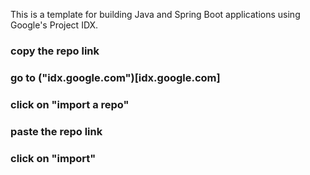 This is a template for building Java and Spring Boot applications using Google's Project IDX.
### copy the repo link
### go to ("idx.google.com")[idx.google.com]
### click on "import a repo"
### paste the repo link
### click on "import"
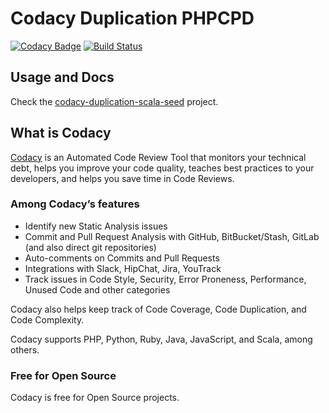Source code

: # Codacy Duplication PHPCPD

[![Codacy Badge](https://api.codacy.com/project/badge/grade/d0f04e048bba4a01a7ef0166bf5b8d32)](https://www.codacy.com/app/Codacy/codacy-duplication-phpcpd)
[![Build Status](https://circleci.com/gh/codacy/codacy-duplication-phpcpd.svg?style=shield&circle-token=:circle-token)](https://circleci.com/gh/codacy/codacy-duplication-phpcpd)

## Usage and Docs

Check the [codacy-duplication-scala-seed](https://github.com/codacy/codacy-duplication-scala-seed) project.

## What is Codacy

[Codacy](https://www.codacy.com/) is an Automated Code Review Tool that monitors your technical debt, helps you improve your code quality, teaches best practices to your developers, and helps you save time in Code Reviews.

### Among Codacy’s features

* Identify new Static Analysis issues
* Commit and Pull Request Analysis with GitHub, BitBucket/Stash, GitLab (and also direct git repositories)
* Auto-comments on Commits and Pull Requests
* Integrations with Slack, HipChat, Jira, YouTrack
* Track issues in Code Style, Security, Error Proneness, Performance, Unused Code and other categories

Codacy also helps keep track of Code Coverage, Code Duplication, and Code Complexity.

Codacy supports PHP, Python, Ruby, Java, JavaScript, and Scala, among others.

### Free for Open Source

Codacy is free for Open Source projects.
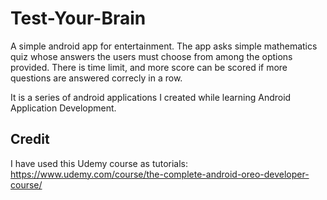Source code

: # Test-Your-Brain

A simple android app for entertainment. The app asks simple mathematics quiz whose answers the users must choose from among the options provided. There is time limit, and more score can be scored if more questions are answered correcly in a row. 

It is a series of android applications I created while learning Android Application Development.

 ## Credit
 I have used this Udemy course as tutorials: https://www.udemy.com/course/the-complete-android-oreo-developer-course/
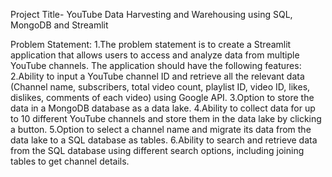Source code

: Project Title- YouTube Data Harvesting and Warehousing using SQL, MongoDB and Streamlit


Problem Statement:
1.The problem statement is to create a Streamlit application that allows users to access and analyze data from multiple YouTube channels. The application should have the following features:
2.Ability to input a YouTube channel ID and retrieve all the relevant data (Channel name, subscribers, total video count, playlist ID, video ID, likes, dislikes, comments of each video) using Google API.
3.Option to store the data in a MongoDB database as a data lake.
4.Ability to collect data for up to 10 different YouTube channels and store them in the data lake by clicking a button.
5.Option to select a channel name and migrate its data from the data lake to a SQL database as tables.
6.Ability to search and retrieve data from the SQL database using different search options, including joining tables to get channel details.
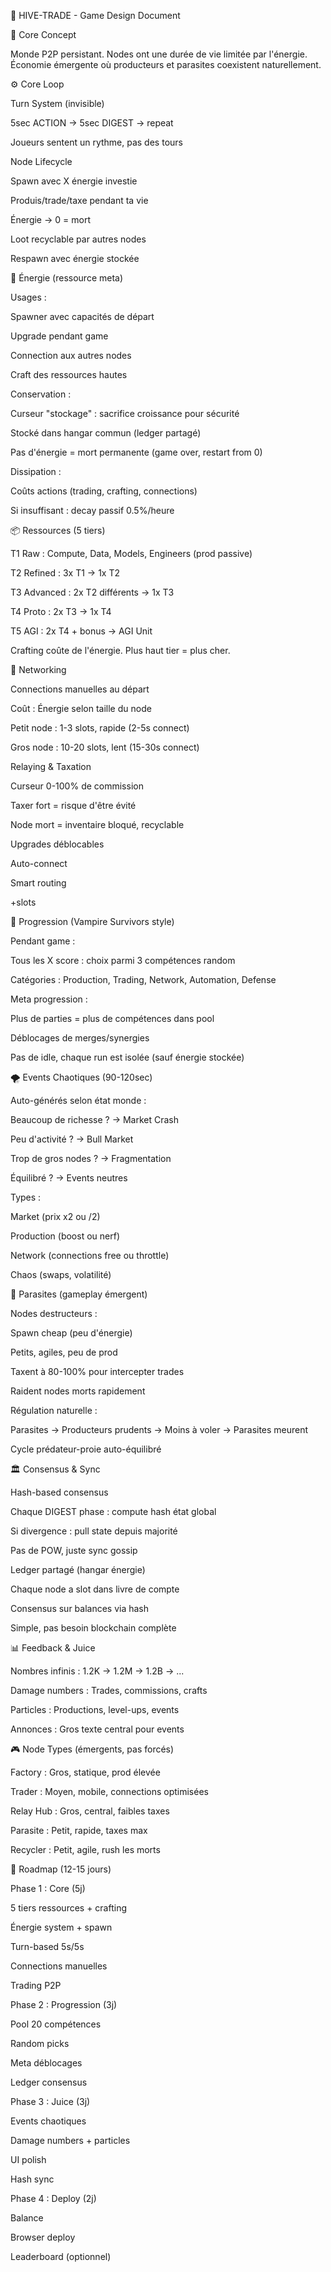 🐝 HIVE-TRADE - Game Design Document

🎯 Core Concept

Monde P2P persistant. Nodes ont une durée de vie limitée par l'énergie. Économie émergente où producteurs et parasites coexistent naturellement.



⚙️ Core Loop

Turn System (invisible)



5sec ACTION → 5sec DIGEST → repeat

Joueurs sentent un rythme, pas des tours



Node Lifecycle



Spawn avec X énergie investie

Produis/trade/taxe pendant ta vie

Énergie → 0 = mort

Loot recyclable par autres nodes

Respawn avec énergie stockée





🔋 Énergie (ressource meta)

Usages :



Spawner avec capacités de départ

Upgrade pendant game

Connection aux autres nodes

Craft des ressources hautes



Conservation :



Curseur "stockage" : sacrifice croissance pour sécurité

Stocké dans hangar commun (ledger partagé)

Pas d'énergie = mort permanente (game over, restart from 0)



Dissipation :



Coûts actions (trading, crafting, connections)

Si insuffisant : decay passif 0.5%/heure





📦 Ressources (5 tiers)

T1 Raw : Compute, Data, Models, Engineers (prod passive)

T2 Refined : 3x T1 → 1x T2

T3 Advanced : 2x T2 différents → 1x T3

T4 Proto : 2x T3 → 1x T4

T5 AGI : 2x T4 + bonus → AGI Unit

Crafting coûte de l'énergie. Plus haut tier = plus cher.



🔗 Networking

Connections manuelles au départ



Coût : Énergie selon taille du node

Petit node : 1-3 slots, rapide (2-5s connect)

Gros node : 10-20 slots, lent (15-30s connect)



Relaying \& Taxation



Curseur 0-100% de commission

Taxer fort = risque d'être évité

Node mort = inventaire bloqué, recyclable



Upgrades déblocables



Auto-connect

Smart routing

+slots





🎲 Progression (Vampire Survivors style)

Pendant game :



Tous les X score : choix parmi 3 compétences random

Catégories : Production, Trading, Network, Automation, Defense



Meta progression :



Plus de parties = plus de compétences dans pool

Déblocages de merges/synergies

Pas de idle, chaque run est isolée (sauf énergie stockée)





🌪️ Events Chaotiques (90-120sec)

Auto-générés selon état monde :



Beaucoup de richesse ? → Market Crash

Peu d'activité ? → Bull Market

Trop de gros nodes ? → Fragmentation

Équilibré ? → Events neutres



Types :



Market (prix x2 ou /2)

Production (boost ou nerf)

Network (connections free ou throttle)

Chaos (swaps, volatilité)





👹 Parasites (gameplay émergent)

Nodes destructeurs :



Spawn cheap (peu d'énergie)

Petits, agiles, peu de prod

Taxent à 80-100% pour intercepter trades

Raident nodes morts rapidement



Régulation naturelle :



Parasites → Producteurs prudents → Moins à voler → Parasites meurent

Cycle prédateur-proie auto-équilibré





🏛️ Consensus \& Sync

Hash-based consensus



Chaque DIGEST phase : compute hash état global

Si divergence : pull state depuis majorité

Pas de POW, juste sync gossip



Ledger partagé (hangar énergie)



Chaque node a slot dans livre de compte

Consensus sur balances via hash

Simple, pas besoin blockchain complète





📊 Feedback \& Juice

Nombres infinis : 1.2K → 1.2M → 1.2B → ...

Damage numbers : Trades, commissions, crafts

Particles : Productions, level-ups, events

Annonces : Gros texte central pour events



🎮 Node Types (émergents, pas forcés)

Factory : Gros, statique, prod élevée

Trader : Moyen, mobile, connections optimisées

Relay Hub : Gros, central, faibles taxes

Parasite : Petit, rapide, taxes max

Recycler : Petit, agile, rush les morts



🚀 Roadmap (12-15 jours)

Phase 1 : Core (5j)



5 tiers ressources + crafting

Énergie system + spawn

Turn-based 5s/5s

Connections manuelles

Trading P2P



Phase 2 : Progression (3j)



Pool 20 compétences

Random picks

Meta déblocages

Ledger consensus



Phase 3 : Juice (3j)



Events chaotiques

Damage numbers + particles

UI polish

Hash sync



Phase 4 : Deploy (2j)



Balance

Browser deploy

Leaderboard (optionnel)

======

| WHAT THE TASK ASKS |
Which lines above hold the word "hangar"? Copy each of them.

| RESPONSE |
Stocké dans hangar commun (ledger partagé)
Ledger partagé (hangar énergie)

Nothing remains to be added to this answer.